Reform is not just a feature of Irish education but a world-wide occurrence 
which is leading to an intensification of teachers’ workloads in an ever-expanding 
curriculum (Gleeson & Ó Donnabháin, 2009). In the past twenty five years the Irish 
education system has undergone major government legislation, policy and curricular 
reform. This has occurred at a number of levels; curricular reform, professional 
development reform, special educational needs reform, increased accountability at 
teacher education level and in schools and also an increase in parental involvement in 
their children’s education (Egan, 2004). ‘These major reform initiatives have placed the 
responsibility on teachers to develop their capacity to be lifelong adaptive learners’ 
(Conway, Murphy, Rath & Hall, 2009, p. 175). It is essential that teachers are equipped 
to meet the challenges of these reforms and are encouraged to do so through 
professional development. Despite its recognised importance in facilitating change, 
professional development provision has been described as ‘woefully inadequate’ 
(Borko, 2004, p. 3). Although, in Ireland, teachers report positive experiences from 
professional development activities they undertake, their impact on changing practices 
has been questioned (Sugrue, 2002) and their fragmented provision and their lack of 
learner centred structures debated (Coolahan, 2003; Sugrue, Morgan, Devine & Raferty, 
2001; Sugrue, 2002). Other trends identified in Irish research studies on continuing 
professional development (CPD) are the dominance of transmission rather than 
reflective mode, lack of co-ordination structures, limited opportunities for observation 
of teaching, and the dominance of the one shot knowledge transfer model of CPD 
provision with limited opportunity for reading and critical engagement with theory 
(Conway et al., 2009). High quality professional development programmes can help 
teachers deepen their knowledge and transform their teaching (Borko, 2004).
In Ireland, recent curricular reform followed a consultative approach with all 
stakeholders involved in curriculum design. Teachers were involved in designing and 
delivery of the national in-service following the curriculum’s publication. Although 
consultation occurred with all stakeholders, including teachers, a national framework to 
implement this reform and support the change needed is still in the planning stages.

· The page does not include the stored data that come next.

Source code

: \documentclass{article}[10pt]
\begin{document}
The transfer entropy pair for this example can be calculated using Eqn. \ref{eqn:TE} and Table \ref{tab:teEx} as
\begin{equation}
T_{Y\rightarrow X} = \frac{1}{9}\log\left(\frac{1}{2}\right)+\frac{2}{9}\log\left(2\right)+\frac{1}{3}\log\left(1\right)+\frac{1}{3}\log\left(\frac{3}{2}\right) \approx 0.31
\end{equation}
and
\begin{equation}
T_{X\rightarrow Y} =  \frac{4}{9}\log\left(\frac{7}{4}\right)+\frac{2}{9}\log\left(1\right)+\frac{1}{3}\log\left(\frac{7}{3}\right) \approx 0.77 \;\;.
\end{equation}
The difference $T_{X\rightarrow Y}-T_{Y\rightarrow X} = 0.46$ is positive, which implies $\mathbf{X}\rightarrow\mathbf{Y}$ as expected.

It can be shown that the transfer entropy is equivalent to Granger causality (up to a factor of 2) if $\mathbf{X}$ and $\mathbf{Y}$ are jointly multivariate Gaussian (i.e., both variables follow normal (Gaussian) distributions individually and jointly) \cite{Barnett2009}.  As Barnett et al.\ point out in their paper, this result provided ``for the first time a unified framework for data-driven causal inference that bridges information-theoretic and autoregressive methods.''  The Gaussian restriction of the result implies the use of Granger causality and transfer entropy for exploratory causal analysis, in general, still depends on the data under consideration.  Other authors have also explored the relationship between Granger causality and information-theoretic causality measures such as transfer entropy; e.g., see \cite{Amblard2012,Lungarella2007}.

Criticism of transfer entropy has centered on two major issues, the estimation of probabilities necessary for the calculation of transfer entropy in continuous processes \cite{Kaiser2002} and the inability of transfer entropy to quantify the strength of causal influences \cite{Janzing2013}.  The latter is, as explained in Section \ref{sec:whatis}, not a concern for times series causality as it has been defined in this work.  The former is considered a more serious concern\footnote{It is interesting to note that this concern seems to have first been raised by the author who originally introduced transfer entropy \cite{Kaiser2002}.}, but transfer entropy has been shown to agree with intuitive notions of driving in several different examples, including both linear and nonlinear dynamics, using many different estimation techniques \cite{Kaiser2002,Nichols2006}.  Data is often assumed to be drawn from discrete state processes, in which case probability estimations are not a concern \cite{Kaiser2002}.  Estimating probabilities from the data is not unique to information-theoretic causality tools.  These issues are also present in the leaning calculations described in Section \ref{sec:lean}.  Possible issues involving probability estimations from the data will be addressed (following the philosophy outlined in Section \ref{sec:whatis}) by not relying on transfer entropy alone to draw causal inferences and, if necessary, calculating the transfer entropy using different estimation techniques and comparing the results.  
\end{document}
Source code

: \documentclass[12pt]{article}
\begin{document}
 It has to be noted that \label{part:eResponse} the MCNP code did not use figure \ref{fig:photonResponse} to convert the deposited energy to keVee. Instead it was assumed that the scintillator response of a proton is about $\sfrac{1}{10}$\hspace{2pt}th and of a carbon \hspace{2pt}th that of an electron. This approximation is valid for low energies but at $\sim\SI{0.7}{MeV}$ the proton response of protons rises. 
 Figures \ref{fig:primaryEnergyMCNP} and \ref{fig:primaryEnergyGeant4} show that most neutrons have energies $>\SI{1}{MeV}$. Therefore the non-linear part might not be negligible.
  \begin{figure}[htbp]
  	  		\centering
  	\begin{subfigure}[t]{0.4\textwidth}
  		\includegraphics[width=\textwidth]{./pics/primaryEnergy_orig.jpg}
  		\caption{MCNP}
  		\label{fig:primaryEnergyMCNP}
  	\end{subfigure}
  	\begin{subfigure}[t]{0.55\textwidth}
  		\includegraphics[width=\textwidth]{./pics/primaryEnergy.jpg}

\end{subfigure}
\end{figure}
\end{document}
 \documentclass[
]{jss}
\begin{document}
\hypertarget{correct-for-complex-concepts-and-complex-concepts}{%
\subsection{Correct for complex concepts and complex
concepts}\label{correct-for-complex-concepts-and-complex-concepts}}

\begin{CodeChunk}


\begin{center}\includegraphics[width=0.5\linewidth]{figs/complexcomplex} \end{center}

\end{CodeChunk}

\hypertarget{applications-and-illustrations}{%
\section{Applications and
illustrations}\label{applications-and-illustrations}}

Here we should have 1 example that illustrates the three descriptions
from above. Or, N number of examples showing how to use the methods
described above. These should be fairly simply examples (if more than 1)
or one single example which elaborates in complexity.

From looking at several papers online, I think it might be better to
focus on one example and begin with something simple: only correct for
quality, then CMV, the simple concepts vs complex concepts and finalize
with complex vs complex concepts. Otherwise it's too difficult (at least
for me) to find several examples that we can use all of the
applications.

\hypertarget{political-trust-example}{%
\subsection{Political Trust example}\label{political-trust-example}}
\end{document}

Even though autocratic, this in turn creates its own problems, the largest of which is 
slow progress. Sustained and adequate funding has also been an issue; whereby even 
with a national framework, without the adequate resources, any change will be slow to 
happen.
Few understand that primary education is an area, ‘shaped by extraordinarily 
complex understandings, beliefs and cultures’ (O' Connell Rust, 2009, p. 333). Primary 
teachers have been resistant to changes imposed by successive governments over the 
past thirty years because in some instances they do not reflect the ways in which the 
subjects were previously taught. Change is difficult in an environment that seems 
familiar to all (Sugrue, 2004). Managing effective curriculum change involves ‘critical 
decisions in the selection of starting points and appropriate areas for development and 
renewal’ (Government of Ireland, 1999a) and it involves change in ‘what people know 
and assume’ (p. 62). This is similar to Fullan’s (2001) statement that change in schools 
depends on ‘what the teachers do and think’ (p. 115). Teachers often oppose change 
because of the perception of a constant overload imposed by national reforms and 
improvement projects that compete for the teachers’ time and attention as well as 
limited resources (Schmidt & Datnow, 2005).
In the case of generalist primary school teachers, they teach a group of children 
in their own classroom all day, every day with little or no communication with other 
teachers. The relatively private nature of teachers’ work behind the classroom door was 
noted by the Organisation for Economic Co-operation and Development (OECD) 
(1991) when they viewed Irish education, and they termed it, ‘the legendary autonomy’ 
of the Irish teacher. A number of researchers have written about this teacher isolation 
and how it can diminish teachers’ opportunities for teachers’ collegiality around 
learning and teacher development (Lieberman & Miller, 2001; Lortie, 1975).
Professional development programmes need to consider how they can reduce isolation 
of teachers and encourage collective participation (Desimone, 2009). Teachers may 
find that learning in their own environment with colleagues can be more effective than 
external, decontextualised professional development. Such arrangements allow for 
potential interaction and discourse which can be a powerful form of teacher learning 
(Desimone, 2009; Fullan, 1991; Guskey, 2004). Despite the best efforts of school 
principals to promote collegial cultures, these tend to remain at planning or talking 
about teaching level, rather than examining practice (Day & Sachs, 2004).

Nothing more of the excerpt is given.